Guilherme G. Piccoli's blog – Kernel and low-level stuff

Presenting kdumpst, or how to collect kernel crash logs on Arch Linux

It’s been a long time since I last posted something here – yet there are interesting news to mention, a bit far from ARM64 (the topic of my previous posts). Let’s talk today about kernel crashes, or even better, how can we collect information if a kernel panic happens on Arch Linux and on SteamOS, the Linux distribution used on the Steam Deck. First all, it’s worth mentioning some ambiguity in the terms used here. Usually “kernel panic” and “crash” (or even “oops”) are terms used as synonymous, though this is not entirely true. A kernel oops is the error state faced by the kernel in case it finds a bad condition; some usual conditions that lead to oopses are null pointer dereference, specially due to concurrency issues (like bad locking) or user-after-free / out-of-bounds accesses. BUG() statements in the code and rogue DMA access (due to driver or HW issues) are also a common cause. A kernel panic, on the other hand, is the action the kernel takes once an oops is detected – and in most cases, the system is typically rebooted as a consequence of these errors. Another possible action, though, is to configure the system to attempt a log collection in the face of these issues, in order to have a post-mortem investigation, after a reboot to clean state. And that is where technologies like kdump and pstore come in handy!
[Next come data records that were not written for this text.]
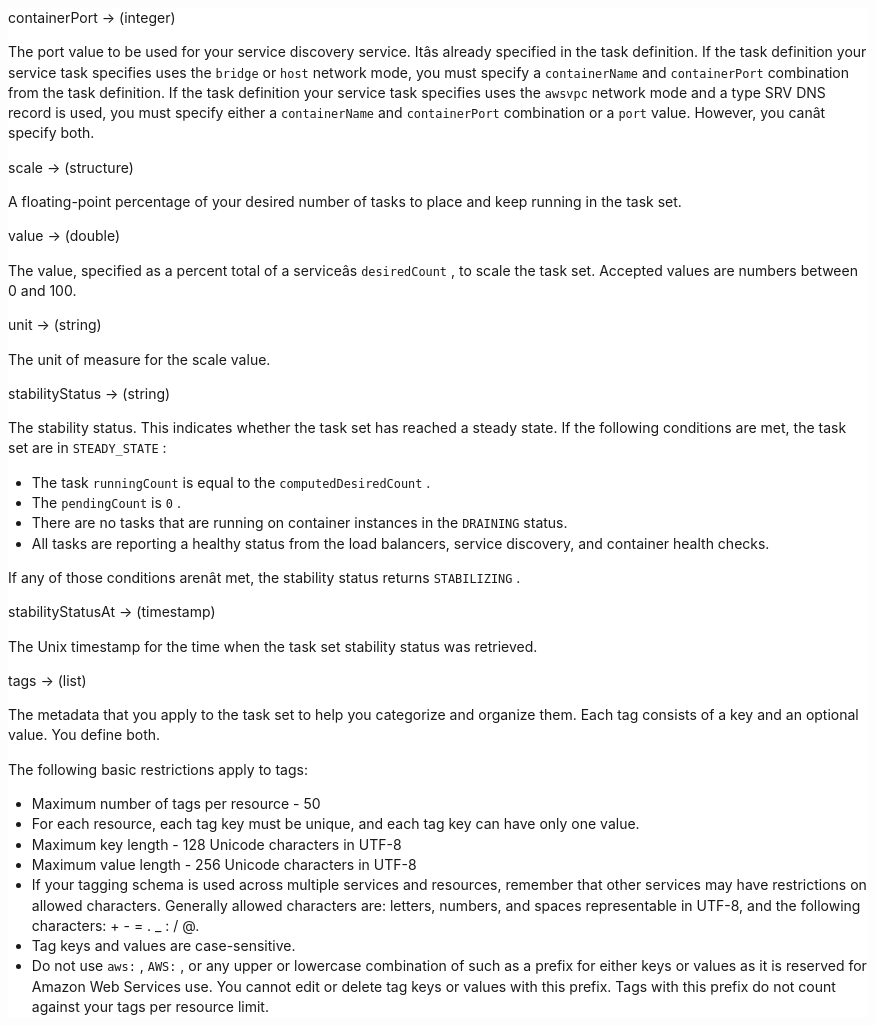 containerPort -> (integer)

The port value to be used for your service discovery service. Itâs already specified in the task definition. If the task definition your service task specifies uses the `bridge` or `host` network mode, you must specify a `containerName` and `containerPort` combination from the task definition. If the task definition your service task specifies uses the `awsvpc` network mode and a type SRV DNS record is used, you must specify either a `containerName` and `containerPort` combination or a `port` value. However, you canât specify both.

scale -> (structure)

A floating-point percentage of your desired number of tasks to place and keep running in the task set.

value -> (double)

The value, specified as a percent total of a serviceâs `desiredCount` , to scale the task set. Accepted values are numbers between 0 and 100.

unit -> (string)

The unit of measure for the scale value.

stabilityStatus -> (string)

The stability status. This indicates whether the task set has reached a steady state. If the following conditions are met, the task set are in `STEADY_STATE` :

- The task `runningCount` is equal to the `computedDesiredCount` .
- The `pendingCount` is `0` .
- There are no tasks that are running on container instances in the `DRAINING` status.
- All tasks are reporting a healthy status from the load balancers, service discovery, and container health checks.

If any of those conditions arenât met, the stability status returns `STABILIZING` .

stabilityStatusAt -> (timestamp)

The Unix timestamp for the time when the task set stability status was retrieved.

tags -> (list)

The metadata that you apply to the task set to help you categorize and organize them. Each tag consists of a key and an optional value. You define both.

The following basic restrictions apply to tags:

- Maximum number of tags per resource - 50
- For each resource, each tag key must be unique, and each tag key can have only one value.
- Maximum key length - 128 Unicode characters in UTF-8
- Maximum value length - 256 Unicode characters in UTF-8
- If your tagging schema is used across multiple services and resources, remember that other services may have restrictions on allowed characters. Generally allowed characters are: letters, numbers, and spaces representable in UTF-8, and the following characters: + - = . _ : / @.
- Tag keys and values are case-sensitive.
- Do not use `aws:` , `AWS:` , or any upper or lowercase combination of such as a prefix for either keys or values as it is reserved for Amazon Web Services use. You cannot edit or delete tag keys or values with this prefix. Tags with this prefix do not count against your tags per resource limit.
Pstore x Kdump – pros and cons

Pstore is a mechanism to have the kernel write some information in a persistent storage backend. The most common scenario is to write the dmesg after an oops condition to the pstore backend, which could be the RAM, a UEFI variable, or even a block device. There are other backends (ACPI ERST tables, for example) and other frontends as well, like the console or ftrace ring buffer, though they’re out of the scope of this introductory post. Kdump on the other hand is a technology in which the kernel jumps to a new kernel (called “crash kernel”) when some (user-configurable) condition is observed, like an oops. The “jump” to the new kernel happens through the kexec kernel mechanism, bypassing the FW initialization, so the crash kernel has complete visibility of the state of the old, “broken” kernel, and is able to collect not only logs, but the full memory image, called vmcore. Such memory image could be trimmed to remove userspace data and free pages, and it is usually compressed. All of that is configurable, and the details will be discussed in a future blog post. So, what is the best option? Which one, between pstore and kdump, should be used? As usual in computing (and for everything in life, usually), it depends. The trade-offs here are related to risks involved, which differ between kdump and pstore, the amount of information you want to collect (hence, store!) and the memory / time resources one is willing to spend on that.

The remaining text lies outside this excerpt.